=== TASK PROMPT ===
Below are entries. Reproduce exactly the lines between the line holding "special characters" and the line holding "Artificial intelligence chatbots, or", inclusive, and only those.

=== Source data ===
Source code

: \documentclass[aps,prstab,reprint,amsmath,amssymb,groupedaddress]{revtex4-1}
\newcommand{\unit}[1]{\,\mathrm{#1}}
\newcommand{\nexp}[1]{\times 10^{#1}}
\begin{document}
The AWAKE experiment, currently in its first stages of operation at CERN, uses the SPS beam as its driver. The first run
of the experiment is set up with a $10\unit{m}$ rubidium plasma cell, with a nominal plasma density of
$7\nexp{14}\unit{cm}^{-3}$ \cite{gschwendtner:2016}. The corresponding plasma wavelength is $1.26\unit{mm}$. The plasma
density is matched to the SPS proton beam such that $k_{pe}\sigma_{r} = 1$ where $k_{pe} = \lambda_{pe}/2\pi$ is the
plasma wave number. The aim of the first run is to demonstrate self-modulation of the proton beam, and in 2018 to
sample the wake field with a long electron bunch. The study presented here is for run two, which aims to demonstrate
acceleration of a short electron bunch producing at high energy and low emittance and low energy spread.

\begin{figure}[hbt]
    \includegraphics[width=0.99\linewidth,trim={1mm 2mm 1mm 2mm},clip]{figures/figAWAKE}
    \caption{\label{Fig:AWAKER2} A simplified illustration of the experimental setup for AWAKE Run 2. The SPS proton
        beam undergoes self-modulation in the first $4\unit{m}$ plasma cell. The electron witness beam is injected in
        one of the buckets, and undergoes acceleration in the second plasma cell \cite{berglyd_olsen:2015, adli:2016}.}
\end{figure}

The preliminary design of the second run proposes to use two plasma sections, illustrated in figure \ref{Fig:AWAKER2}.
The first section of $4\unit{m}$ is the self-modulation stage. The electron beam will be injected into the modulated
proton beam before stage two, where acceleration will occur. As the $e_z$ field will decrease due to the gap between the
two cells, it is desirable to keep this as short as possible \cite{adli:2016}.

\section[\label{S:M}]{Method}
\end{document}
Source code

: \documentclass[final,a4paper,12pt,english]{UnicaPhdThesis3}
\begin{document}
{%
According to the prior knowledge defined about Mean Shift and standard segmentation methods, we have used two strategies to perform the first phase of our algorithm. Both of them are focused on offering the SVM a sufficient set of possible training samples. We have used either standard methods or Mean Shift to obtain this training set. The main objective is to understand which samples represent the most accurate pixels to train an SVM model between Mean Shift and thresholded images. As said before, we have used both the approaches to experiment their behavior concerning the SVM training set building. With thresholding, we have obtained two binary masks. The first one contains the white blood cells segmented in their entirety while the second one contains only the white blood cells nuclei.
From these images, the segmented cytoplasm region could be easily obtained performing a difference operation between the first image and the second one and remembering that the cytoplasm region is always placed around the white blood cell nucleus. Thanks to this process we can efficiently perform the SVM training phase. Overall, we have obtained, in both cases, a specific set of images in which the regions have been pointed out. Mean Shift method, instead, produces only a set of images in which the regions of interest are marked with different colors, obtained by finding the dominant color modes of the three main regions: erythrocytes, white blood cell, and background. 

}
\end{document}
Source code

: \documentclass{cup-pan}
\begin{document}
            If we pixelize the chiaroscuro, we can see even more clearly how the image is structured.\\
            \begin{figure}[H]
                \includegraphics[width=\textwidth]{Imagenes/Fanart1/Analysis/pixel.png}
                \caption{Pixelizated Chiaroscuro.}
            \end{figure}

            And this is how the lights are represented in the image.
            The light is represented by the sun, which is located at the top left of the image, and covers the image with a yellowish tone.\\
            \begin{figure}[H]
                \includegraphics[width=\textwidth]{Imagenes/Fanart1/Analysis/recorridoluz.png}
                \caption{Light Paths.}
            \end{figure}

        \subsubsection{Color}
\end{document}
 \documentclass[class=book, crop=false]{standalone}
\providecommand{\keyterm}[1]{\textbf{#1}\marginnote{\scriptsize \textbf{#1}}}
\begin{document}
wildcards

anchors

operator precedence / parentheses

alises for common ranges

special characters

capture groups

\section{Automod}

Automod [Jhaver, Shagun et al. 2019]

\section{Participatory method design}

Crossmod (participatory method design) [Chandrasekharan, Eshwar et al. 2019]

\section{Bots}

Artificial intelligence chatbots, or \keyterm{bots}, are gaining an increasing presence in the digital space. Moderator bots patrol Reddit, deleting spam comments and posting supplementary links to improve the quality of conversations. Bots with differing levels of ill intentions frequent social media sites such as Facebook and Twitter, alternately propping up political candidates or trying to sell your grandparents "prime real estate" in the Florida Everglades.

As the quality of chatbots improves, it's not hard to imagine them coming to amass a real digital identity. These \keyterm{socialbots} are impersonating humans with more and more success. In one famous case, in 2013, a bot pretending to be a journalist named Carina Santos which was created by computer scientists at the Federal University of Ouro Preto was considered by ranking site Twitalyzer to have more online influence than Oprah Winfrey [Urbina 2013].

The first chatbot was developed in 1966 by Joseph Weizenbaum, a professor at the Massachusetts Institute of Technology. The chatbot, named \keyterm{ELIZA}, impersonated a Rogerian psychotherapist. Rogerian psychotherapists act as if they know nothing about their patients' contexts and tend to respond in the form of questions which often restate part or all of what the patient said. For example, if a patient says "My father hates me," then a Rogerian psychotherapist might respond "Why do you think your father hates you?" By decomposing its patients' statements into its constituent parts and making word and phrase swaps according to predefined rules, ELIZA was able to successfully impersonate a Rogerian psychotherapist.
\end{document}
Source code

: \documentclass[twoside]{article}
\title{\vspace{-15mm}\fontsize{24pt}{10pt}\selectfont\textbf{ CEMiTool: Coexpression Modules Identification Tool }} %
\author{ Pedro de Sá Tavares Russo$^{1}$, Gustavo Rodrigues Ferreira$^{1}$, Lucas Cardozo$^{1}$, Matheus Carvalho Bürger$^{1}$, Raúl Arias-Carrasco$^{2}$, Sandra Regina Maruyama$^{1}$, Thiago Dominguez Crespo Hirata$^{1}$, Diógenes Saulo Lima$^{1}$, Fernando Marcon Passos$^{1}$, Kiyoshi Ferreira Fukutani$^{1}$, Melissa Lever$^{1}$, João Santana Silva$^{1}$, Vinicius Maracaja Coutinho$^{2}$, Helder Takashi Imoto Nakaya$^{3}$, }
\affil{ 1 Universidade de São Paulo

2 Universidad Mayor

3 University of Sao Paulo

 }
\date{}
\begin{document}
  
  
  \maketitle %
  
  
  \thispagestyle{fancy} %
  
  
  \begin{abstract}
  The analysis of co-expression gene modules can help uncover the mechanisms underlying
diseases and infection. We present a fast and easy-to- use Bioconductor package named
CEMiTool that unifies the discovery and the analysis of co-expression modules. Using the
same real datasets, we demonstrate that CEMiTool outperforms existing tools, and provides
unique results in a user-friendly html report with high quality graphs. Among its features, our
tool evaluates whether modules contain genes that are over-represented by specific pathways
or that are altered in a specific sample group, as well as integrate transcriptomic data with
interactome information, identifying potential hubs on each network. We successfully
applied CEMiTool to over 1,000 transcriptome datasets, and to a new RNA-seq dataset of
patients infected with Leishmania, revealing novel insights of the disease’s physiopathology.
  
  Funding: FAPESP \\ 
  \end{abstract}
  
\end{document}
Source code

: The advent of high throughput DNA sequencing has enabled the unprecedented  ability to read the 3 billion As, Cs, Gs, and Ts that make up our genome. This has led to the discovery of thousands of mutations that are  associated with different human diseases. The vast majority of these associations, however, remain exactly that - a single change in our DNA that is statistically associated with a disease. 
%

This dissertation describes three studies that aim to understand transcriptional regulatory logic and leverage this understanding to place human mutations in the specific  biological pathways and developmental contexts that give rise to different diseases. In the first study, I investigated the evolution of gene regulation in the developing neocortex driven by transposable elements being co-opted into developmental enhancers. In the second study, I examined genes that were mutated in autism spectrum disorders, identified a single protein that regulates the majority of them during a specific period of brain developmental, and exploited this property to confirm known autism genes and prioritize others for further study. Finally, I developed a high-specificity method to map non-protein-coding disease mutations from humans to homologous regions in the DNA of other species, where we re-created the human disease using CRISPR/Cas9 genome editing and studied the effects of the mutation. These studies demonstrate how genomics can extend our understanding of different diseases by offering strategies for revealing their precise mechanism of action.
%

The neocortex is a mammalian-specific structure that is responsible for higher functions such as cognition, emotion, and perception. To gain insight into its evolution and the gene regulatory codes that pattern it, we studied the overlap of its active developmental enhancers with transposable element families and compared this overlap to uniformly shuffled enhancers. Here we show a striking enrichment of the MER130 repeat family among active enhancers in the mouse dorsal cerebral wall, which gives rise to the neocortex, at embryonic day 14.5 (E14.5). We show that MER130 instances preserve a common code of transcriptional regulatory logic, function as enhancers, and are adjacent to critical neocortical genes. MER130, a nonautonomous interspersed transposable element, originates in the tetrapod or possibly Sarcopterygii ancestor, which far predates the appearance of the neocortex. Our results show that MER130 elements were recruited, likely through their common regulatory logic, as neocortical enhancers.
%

=== EXERCISE RESPONSE ===
special characters

capture groups

\section{Automod}

Automod [Jhaver, Shagun et al. 2019]

\section{Participatory method design}

Crossmod (participatory method design) [Chandrasekharan, Eshwar et al. 2019]

\section{Bots}

Artificial intelligence chatbots, or \keyterm{bots}, are gaining an increasing presence in the digital space. Moderator bots patrol Reddit, deleting spam comments and posting supplementary links to improve the quality of conversations. Bots with differing levels of ill intentions frequent social media sites such as Facebook and Twitter, alternately propping up political candidates or trying to sell your grandparents "prime real estate" in the Florida Everglades.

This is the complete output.